Artificial Intelligence is emerging as the next big thing for businesses. But computers are hard, and AI is far from perfect.
Computers are hard. Consumers use technology every day, but very few of them actually consider what it takes to make that technology work. It’s layers upon layers of hardware and software, and in today’s world, that hardware has become increasingly small. Built inside those layers of hardware are layers and layers of code. Infrastructure, functionality, design, stability, security. It’s all coded into the system to ensure smooth and easy use of the product. But computers are something we can now produce by rote. Innovations in speed, video quality, photo quality, size and clarity will continue, but computers are part of our daily lives. Technology advances daily, building on the previous day’s discoveries. Which is exactly how Artificial Intelligence and Machine Learning work: by building on what it already knows. The problem is that limitations continue to arise.
AI and ML are incredibly important to the future of technology. As humans, we enjoy life’s conveniences. Want a pizza? There’s an app for that. Stuck on the side of the road? There’s an app for that. Want to see the inside of the Louvre? There’s virtual reality for that. All of those innovations have led to the further development of AI and ML. ML is taught using data found on social media and other various websites. It learns from human interaction to determine what humans really want. Autocorrect is a form of AI. Google uses prediction methods in its search bar based on your previous searches. All of these are advances in AI and ML.
In the past, we discussed how AI has limitations based on the data used to train it. Studies have shown that AI can be biased towards people of color and women, and Apple recently came under fire for blocking any URL containing the word “Asian” when parental controls are in use. Apparently, this is not the end of AI’s limitations, and may only signify the beginning of us discovering the limitations it actually has. Most recently, AI has shown that it becomes confused when shown written words over a recognizable object.
Let’s back up a little. The CLIP neural network, OpenAI’s system for allowing computers to recognize the world around them, is a machine learning system. Neural networks can be trained over time to get better at specific tasks using a network of interconnected nodes. CLIP is designed to identify objects based on an image that aren’t always immediately clear to the system’s developers. OpenAI conducted research on their system, published last week, and is in regard to multimodal neurons which “respond to clusters of abstract concepts centered around a common high-level theme, rather than any specific visual feature.”

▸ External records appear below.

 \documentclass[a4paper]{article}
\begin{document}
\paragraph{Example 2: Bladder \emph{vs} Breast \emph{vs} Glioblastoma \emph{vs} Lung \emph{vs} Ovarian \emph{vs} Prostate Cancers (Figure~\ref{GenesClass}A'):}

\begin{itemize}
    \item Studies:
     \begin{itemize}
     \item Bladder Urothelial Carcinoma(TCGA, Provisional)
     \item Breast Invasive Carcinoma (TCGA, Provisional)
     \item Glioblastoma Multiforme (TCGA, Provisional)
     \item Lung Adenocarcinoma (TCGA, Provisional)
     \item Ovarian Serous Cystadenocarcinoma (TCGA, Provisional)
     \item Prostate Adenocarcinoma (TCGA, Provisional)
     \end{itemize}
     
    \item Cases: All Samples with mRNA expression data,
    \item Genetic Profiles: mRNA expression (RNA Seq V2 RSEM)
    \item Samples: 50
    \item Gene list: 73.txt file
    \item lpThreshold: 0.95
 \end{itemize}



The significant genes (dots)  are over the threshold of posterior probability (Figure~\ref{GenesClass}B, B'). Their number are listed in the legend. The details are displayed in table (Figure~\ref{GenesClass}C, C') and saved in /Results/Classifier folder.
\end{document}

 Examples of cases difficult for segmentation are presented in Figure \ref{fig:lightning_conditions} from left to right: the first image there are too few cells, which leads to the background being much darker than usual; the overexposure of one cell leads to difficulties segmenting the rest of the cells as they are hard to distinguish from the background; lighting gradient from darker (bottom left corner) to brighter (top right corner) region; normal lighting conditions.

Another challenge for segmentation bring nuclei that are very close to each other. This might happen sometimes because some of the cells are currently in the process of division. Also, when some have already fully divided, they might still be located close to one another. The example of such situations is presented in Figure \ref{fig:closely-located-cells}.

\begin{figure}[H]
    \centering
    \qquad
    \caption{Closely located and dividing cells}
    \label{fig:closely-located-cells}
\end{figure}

The research showed that written words can actually confuse the system. For instance, the team wrote that CLIP has a multimodal “Spider-Man” neuron, which fires upon seeing an image of a spider, the word “spider” or any image or drawing of the Marvel Superhero. The multimodal neurons are what is easy to fool here, as evidenced by OpenAI’s research. The team tricked CLIP into thinking an apple (the actual fruit) was an iPod, simply by taping a piece of paper that says “iPod” to the apple. In fact, CLIP was MORE certain it was an iPod (99.7%) than it was certain it was an apple (85.6%) without the paper taped to it.
The research team is dubbing this a “typographical attack” because it really wouldn’t be a huge problem for anyone to deliberately exploit.
“We believe attacks such as those described above are far from simply an academic concern. By exploiting the model’s ability to read text robustly, we find that even photographs of hand-written text can often fool the model.
[…] We also believe that these attacks may also take a more subtle, less conspicuous form. An image, given to CLIP, is abstracted in many subtle and sophisticated ways, and these abstractions may over-abstract common patterns—oversimplifying and, by virtue of that, overgeneralizing.”OpenAI
While this may seem like a failing of CLIP, the truth is that it isn’t. It’s really an illustration of how the associations it has composed over time are incredibly complicated. OpenAI research has said that CLIP builds are similar to the functioning of a human brain, which we all know is incredibly complicated. A child learning shapes and colors cannot always tell you where the red square is, instead pointing to the red circle because it’s red, or pointing to the yellow square because it’s a square.
The point is, the human brain is complex. We want AI to function like a human brain, or at least as closely as possible as it can. In order to do that, we not only have to give its “brain” time to grow and learn, but we have to understand that the data we feed it should be healthy and clean. Just like the food we feed our children. Computers are hard. AI is even harder. Most people don’t understand just how far we’ve come in this area over the last decade and think we should be farther than we are. But the truth is, we’re leaping over obstacles every day to maintain our pace of technology innovation. All things take time to perfect, and AI is no different.